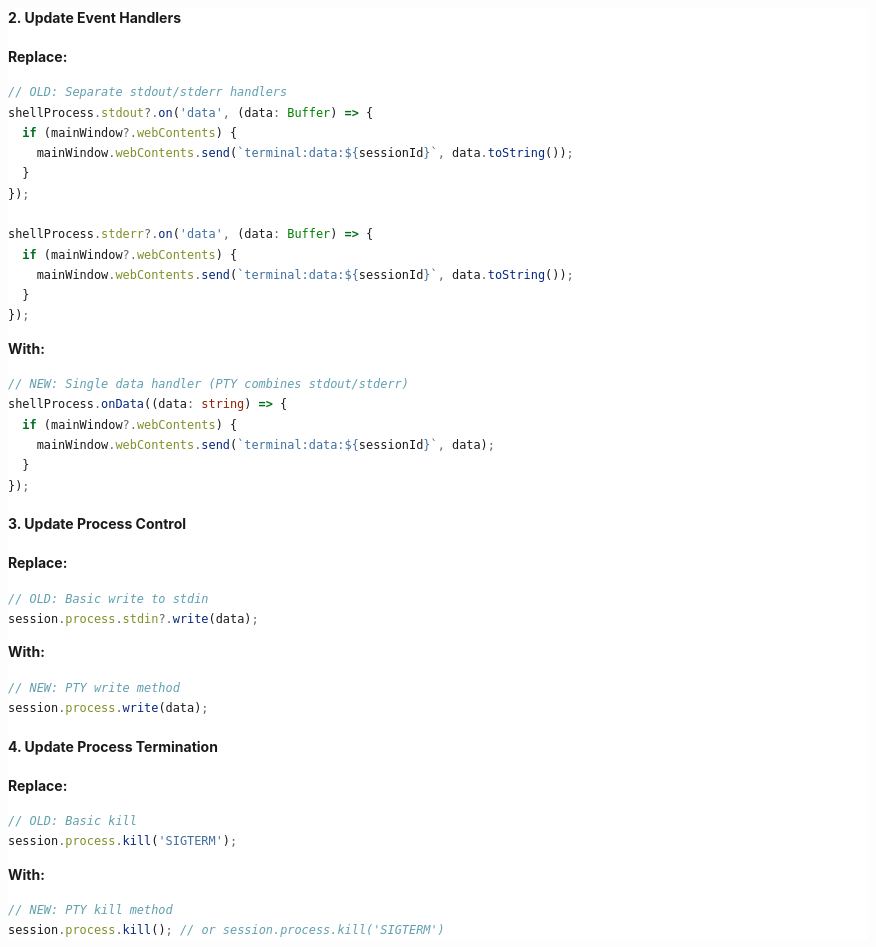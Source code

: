 #### 2. Update Event Handlers

**Replace:**
```typescript
// OLD: Separate stdout/stderr handlers
shellProcess.stdout?.on('data', (data: Buffer) => {
  if (mainWindow?.webContents) {
    mainWindow.webContents.send(`terminal:data:${sessionId}`, data.toString());
  }
});

shellProcess.stderr?.on('data', (data: Buffer) => {
  if (mainWindow?.webContents) {
    mainWindow.webContents.send(`terminal:data:${sessionId}`, data.toString());
  }
});
```

**With:**
```typescript
// NEW: Single data handler (PTY combines stdout/stderr)
shellProcess.onData((data: string) => {
  if (mainWindow?.webContents) {
    mainWindow.webContents.send(`terminal:data:${sessionId}`, data);
  }
});
```

#### 3. Update Process Control

**Replace:**
```typescript
// OLD: Basic write to stdin
session.process.stdin?.write(data);
```

**With:**
```typescript
// NEW: PTY write method
session.process.write(data);
```

#### 4. Update Process Termination

**Replace:**
```typescript
// OLD: Basic kill
session.process.kill('SIGTERM');
```

**With:**
```typescript
// NEW: PTY kill method
session.process.kill(); // or session.process.kill('SIGTERM')
```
-----
Assignment:
Copy each line in the data that holds the word "Basic".

Exercise result:
// OLD: Basic write to stdin
// OLD: Basic kill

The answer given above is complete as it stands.